The Messalonskee girls lacrosse team celebrates after it defeated Massabesic 7-6 in the Class A state final on June 18, 2016, at Fitzpatrick Stadium in Portland. Kennebec Journal photo by Joe Phelan

“I just remember being so nervous,” Turner added. “We were like, ‘Oh my goodness, this is our chance.’ We were great. Me and Lydia Dexter, we always had each other’s back where we’d just look at each other and be like ‘We got this.’ That was all we did, we looked at each other and went ‘We’re going to do it.'”

Early on, it didn’t look like the Eagles had it. Massabesic jumped out to an early 4-0 lead, before Pickett and Dexter scored to cut the deficit to 4-2 at halftime. Down 6-3 with just over 12 minutes remaining in regulation, the Eagles found an extra gear, along with two goals from Dexter and a score from Turner, to tie the game 6-6 and send it into overtime.

With less than two minutes remaining in overtime, St. Pierre found an opening in the Massabesic defense. Turner was able to hit her with a pass, which St. Pierre sent into the net to secure the program’s first state title.

“The biggest thing in overtime was possession, and not wanting to lose possession,” St. Pierre said. “I always kind of found my spot that I always liked to hang around was behind the net, and we would kind of move around, move the ball around.

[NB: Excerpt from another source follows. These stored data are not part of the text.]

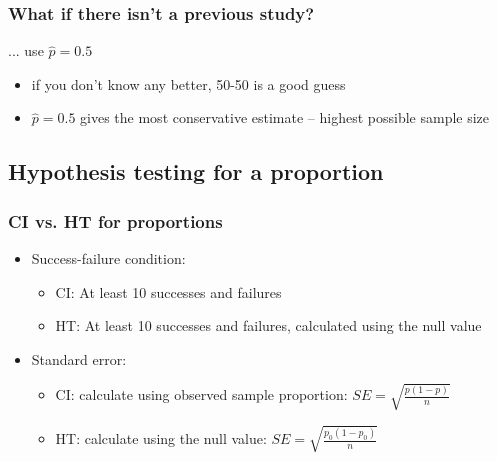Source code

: 
\begin{frame}
\frametitle{What if there isn't a previous study?}

... use $\hat{p} = 0.5$

\vspace{1cm}

\pause

\begin{itemize}
\item if you don't know any better, 50-50 is a good guess
\pause
\item $\hat{p} = 0.5$ gives the most conservative estimate -- highest possible sample size
\end{itemize}

\end{frame}


\subsection{Hypothesis testing for a proportion}


\begin{frame}
\frametitle{CI vs. HT for proportions}

\begin{itemize}

\item Success-failure condition:
\begin{itemize}
\item CI: At least 10  successes and failures
\item HT: At least 10  successes and failures, calculated using the null value
\end{itemize}

\item Standard error:
\begin{itemize}
\item CI: calculate using observed sample proportion: $SE = \sqrt{\frac{p(1-p)}{n}}$
\item HT: calculate using the null value: $SE = \sqrt{\frac{p_0(1-p_0)}{n}}$
\end{itemize}

\end{itemize}

\end{frame}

I remember seeing Ally and just looking around, because (Massabesic) had such a tight defense, they had no mercy with their defense, they were on you like flies. But when I looked around and saw that I had that one moment of no one being on me, I just saw Ally and that was it.

“I think it’s funny, because literally the game before, my coach said to us not take a shot from that angle. It was almost parallel to the goal, and she said ‘Do not take a shot from this angle.'”

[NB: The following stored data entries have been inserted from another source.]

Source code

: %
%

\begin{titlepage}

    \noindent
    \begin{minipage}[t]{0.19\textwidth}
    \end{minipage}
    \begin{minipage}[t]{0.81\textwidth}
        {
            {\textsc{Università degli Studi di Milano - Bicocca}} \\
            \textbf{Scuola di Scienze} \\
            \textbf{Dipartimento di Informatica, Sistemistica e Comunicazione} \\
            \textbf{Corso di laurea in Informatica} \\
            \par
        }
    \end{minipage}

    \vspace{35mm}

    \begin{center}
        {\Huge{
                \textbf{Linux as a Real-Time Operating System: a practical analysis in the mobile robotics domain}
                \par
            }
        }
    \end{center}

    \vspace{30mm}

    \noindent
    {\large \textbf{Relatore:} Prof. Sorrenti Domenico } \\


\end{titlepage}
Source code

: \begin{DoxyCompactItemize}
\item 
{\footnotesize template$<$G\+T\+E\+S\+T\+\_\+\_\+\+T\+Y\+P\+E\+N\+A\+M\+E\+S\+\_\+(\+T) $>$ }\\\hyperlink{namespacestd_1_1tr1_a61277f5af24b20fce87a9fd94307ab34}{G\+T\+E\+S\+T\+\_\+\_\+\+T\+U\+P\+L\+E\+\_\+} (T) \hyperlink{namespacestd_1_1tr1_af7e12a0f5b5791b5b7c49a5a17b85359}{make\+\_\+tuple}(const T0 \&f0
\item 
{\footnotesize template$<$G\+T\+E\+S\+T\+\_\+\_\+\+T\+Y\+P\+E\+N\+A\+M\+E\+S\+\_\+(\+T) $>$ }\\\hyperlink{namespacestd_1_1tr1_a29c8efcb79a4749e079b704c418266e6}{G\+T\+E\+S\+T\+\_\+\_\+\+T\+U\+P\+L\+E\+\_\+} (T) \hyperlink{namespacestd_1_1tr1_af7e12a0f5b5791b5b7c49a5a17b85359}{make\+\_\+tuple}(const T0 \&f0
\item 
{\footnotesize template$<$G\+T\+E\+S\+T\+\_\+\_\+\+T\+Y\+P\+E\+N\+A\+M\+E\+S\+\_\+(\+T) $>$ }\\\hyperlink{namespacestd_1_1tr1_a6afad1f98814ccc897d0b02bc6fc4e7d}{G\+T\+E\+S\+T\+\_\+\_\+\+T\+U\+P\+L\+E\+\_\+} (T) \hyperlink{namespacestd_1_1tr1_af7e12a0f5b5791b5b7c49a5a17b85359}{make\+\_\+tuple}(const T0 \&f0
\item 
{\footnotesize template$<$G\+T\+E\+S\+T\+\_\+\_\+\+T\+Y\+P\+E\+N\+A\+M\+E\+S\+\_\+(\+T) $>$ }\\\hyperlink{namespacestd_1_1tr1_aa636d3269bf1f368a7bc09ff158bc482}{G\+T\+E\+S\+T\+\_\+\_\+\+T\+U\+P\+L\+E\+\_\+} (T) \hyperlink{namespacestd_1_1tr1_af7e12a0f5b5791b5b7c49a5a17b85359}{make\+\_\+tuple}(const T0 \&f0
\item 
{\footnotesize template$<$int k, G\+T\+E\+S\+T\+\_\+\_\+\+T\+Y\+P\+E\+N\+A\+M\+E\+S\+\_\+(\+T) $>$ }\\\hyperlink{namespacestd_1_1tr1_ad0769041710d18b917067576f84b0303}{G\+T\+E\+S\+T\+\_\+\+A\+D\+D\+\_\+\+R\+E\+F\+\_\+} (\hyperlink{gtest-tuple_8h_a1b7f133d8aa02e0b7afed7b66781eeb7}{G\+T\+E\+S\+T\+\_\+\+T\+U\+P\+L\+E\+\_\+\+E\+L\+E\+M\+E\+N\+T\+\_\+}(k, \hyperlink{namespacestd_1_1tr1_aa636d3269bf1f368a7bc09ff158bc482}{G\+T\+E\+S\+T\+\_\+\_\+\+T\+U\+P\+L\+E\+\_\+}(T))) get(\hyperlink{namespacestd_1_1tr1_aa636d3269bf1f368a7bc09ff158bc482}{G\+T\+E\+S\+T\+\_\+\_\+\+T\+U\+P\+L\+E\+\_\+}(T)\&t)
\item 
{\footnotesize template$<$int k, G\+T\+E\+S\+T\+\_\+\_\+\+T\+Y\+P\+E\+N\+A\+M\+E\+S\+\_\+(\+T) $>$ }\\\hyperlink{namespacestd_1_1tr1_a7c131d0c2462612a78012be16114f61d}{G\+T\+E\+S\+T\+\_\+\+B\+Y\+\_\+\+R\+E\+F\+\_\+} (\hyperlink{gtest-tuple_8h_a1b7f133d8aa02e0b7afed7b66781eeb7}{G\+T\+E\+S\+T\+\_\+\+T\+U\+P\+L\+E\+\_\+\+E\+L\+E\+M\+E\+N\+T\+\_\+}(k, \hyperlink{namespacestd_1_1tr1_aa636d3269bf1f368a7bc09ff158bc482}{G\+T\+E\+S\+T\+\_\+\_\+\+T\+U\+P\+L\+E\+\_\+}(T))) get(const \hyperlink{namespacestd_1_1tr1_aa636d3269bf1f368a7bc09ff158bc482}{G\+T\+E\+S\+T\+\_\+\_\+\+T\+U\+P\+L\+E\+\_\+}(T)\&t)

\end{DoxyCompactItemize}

It was the only shot St. Pierre took in the game, and the final of her career.

“If I had to choose and if I had to picture beforehand the way I wanted to end it, it would probably be that way,” St. Pierre said. “I can’t really complain.”

“(The celebration) was magical, it was surreal, all of those cliche things that a state championship is,” Pullen added. “I think more than anything, because of those firsts, and because it was a program that I played for back in the day, where I got my start as a player. There was just so much pride in how far the program had come over the years and so much pride I had in my team of 18, fighting tooth and nail. And pride in how much heart they showed in coming from behind. The feeling that you get of ‘Wow, this team is really one of those that you’re going to remember for a long time,’ because there were so many special individuals and that cohesion as a team.”

It was also emotional for Pullen, who knew going into the game it would be her last at Messalonskee, as she had accepted a job at Falmouth.

“It was bittersweet,” said Pullen, who has gone on to win two more Class A titles (2018, 2019) with the Yachtsmen. “As much as I was so proud of them and so elated and so happy, it was so ‘Wow, did I really make a decision to leave all this behind?’ Just when they’re hitting their stride, I worked so hard over the past five years to get the program to this point. But as much as I could make it OK to leave, the thing that did was I felt like I was leaving it in (Crystal Leavitt’s) very capable hands.”

Massabesic would get its revenge the following season, topping the Eagles 13-4 in the state final. But for one magical season, a small but talented program was the best in Maine.

“We were told all season that we’re only good because we’re in the North,” Turner said. “‘The North is not as good as the South, the North is not as good as the South.’ You hear it over and over. No, that’s not right, we’re just as good as anybody else. After that game, we were so, ‘Ha, we proved you wrong.’ It felt really good.”